Capable de collecter, d’analyser et de visualiser un grand nombre de données disparates, ce logiciel a permis aux enquêteurs de mettre en évidence des incohérences qui leur avaient échappé jusque-là.

Trente-deux ans après les faits, l’affaire du petit Grégory – l’une des plus grandes énigmes criminelles françaises – a été relancée de façon spectaculaire grâce à un logiciel : Anacrim. Dédié à l’analyse criminelle, il a permis aux enquêteurs de dégager de nouvelles hypothèses de travail et les a mis sur la piste du et des corbeaux éventuels. Marcel Jacob et sa femme Jacqueline viennent ainsi d’être déférés au parquet général de Dijon, notamment sur la base d’une analyse graphologique.

Conçu au milieu des années 1990 pour la Gendarmerie nationale, Anacrim permet de traiter un grand nombre de données différentes et de faire des recoupements : téléphonie, comptes bancaires, procès-verbaux, analyses ADN, documents divers, etc. Le logiciel se compose de quatre modules : ATRT pour l’exploitation automatisée de relevés bancaires et des données téléphoniques, ANB pour l’analyse et la représentation visuelle des données, IVC pour l’identification des victimes de catastrophe et Mercure pour l’analyse des données téléphoniques obtenues sur réquisition. La relance de l’affaire du petit Grégory s’appuie avant tout sur le module ANB, également appelé Analyst’s Notebook.

Analyse graphique des données

Ce logiciel a été développé à l’origine par la société française i2 qui appartient maintenant à IBM. D’après le site de l’éditeur, il permet « de collecter, d’analyser et de visualiser rapidement les données de sources disparates ». En particulier, il peut traiter n’importe quelle donnée matérielle (lieux, modes opératoires, indices…) ou humaine (suspect, témoin). Les recoupements d’informations peuvent se faire, par exemple, sur la base d’un graphe social, d’une ligne temporelle ou d’une carte géographique.

IBM – Copies d’écran du logiciel Analyst’s Notebook

Ce logiciel apporte « une vision globale de la procédure et permet de distinguer la logique qui se dessine au travers de la commission d’un fait criminel ou délictuel », explique le colonel Didier Berger, chef du Bureau des affaires criminelles (BAC) de la gendarmerie. Près de 400 analystes sont formés à ce logiciel dont l’objectif est de mettre en évidence des incohérences d’emploi du temps d’un témoin ou d’une personne mise en cause mais aussi des contradictions entre certains témoignages et des constatations effectuées par les enquêteurs.

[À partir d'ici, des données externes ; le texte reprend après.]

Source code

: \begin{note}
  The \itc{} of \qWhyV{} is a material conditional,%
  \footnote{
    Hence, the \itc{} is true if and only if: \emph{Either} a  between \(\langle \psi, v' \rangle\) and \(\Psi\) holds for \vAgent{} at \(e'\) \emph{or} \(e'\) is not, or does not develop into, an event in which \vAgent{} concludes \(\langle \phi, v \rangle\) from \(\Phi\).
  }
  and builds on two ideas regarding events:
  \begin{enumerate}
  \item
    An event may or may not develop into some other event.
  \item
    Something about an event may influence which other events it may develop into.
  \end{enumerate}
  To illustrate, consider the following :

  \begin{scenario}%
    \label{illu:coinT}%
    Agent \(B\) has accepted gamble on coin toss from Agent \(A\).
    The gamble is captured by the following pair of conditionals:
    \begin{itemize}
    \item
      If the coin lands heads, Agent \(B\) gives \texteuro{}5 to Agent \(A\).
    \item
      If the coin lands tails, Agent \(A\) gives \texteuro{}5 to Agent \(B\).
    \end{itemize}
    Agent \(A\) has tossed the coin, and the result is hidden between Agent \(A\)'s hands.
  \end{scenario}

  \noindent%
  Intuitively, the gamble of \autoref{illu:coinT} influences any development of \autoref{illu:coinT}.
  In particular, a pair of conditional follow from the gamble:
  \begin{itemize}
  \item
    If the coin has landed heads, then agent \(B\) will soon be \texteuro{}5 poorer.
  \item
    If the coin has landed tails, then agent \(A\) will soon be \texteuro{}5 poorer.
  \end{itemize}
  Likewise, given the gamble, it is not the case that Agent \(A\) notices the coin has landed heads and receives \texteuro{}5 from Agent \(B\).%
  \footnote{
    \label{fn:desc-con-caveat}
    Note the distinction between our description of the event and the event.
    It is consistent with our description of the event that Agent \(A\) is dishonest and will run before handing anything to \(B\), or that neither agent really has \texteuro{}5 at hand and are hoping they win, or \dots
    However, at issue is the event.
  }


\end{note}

Un regard neuf sur la procédure

Dans le cas de l’affaire du petit Grégory, les données ne manquent pas. Les forces de l’ordre ont notamment accumulé 2000 courriers anonymes et 400 prélèvements ADN. Sans compter les nombreuses dépositions. En repassant tout ça à la moulinette logicielle, Anacrim « a relancé l’enquête sur la mort du petit Grégory en offrant un regard neuf sur la procédure car sur le fond il n’y a pas d’éléments nouveaux », a expliqué à l’AFP une source proche du dossier.  « Comme les investigations récentes de police technique et scientifique sur des dizaines de scellés n’ont pu aboutir, les gendarmes ont décidé une remise à plat du dossier et Anacrim, sous sa dernière version, a permis de démontrer de nouvelles incohérences qui avaient jusque-là échappé aux enquêteurs », a-t-elle ajouté.

Le Service central du renseignement criminel (SCRC) de la gendarmerie a ainsi pu reconstituer la chronologie des jours qui ont précédé ou suivi le crime, de façon à positionner dans l’espace et dans le temps l’ensemble des protagonistes ainsi que certains éléments considérés comme intéressants. Après ce minutieux travail de relecture et d’analyse, trois membres de la famille Villemin ont été finalement placés en garde à vue, interrogés et mis face à leurs contradictions.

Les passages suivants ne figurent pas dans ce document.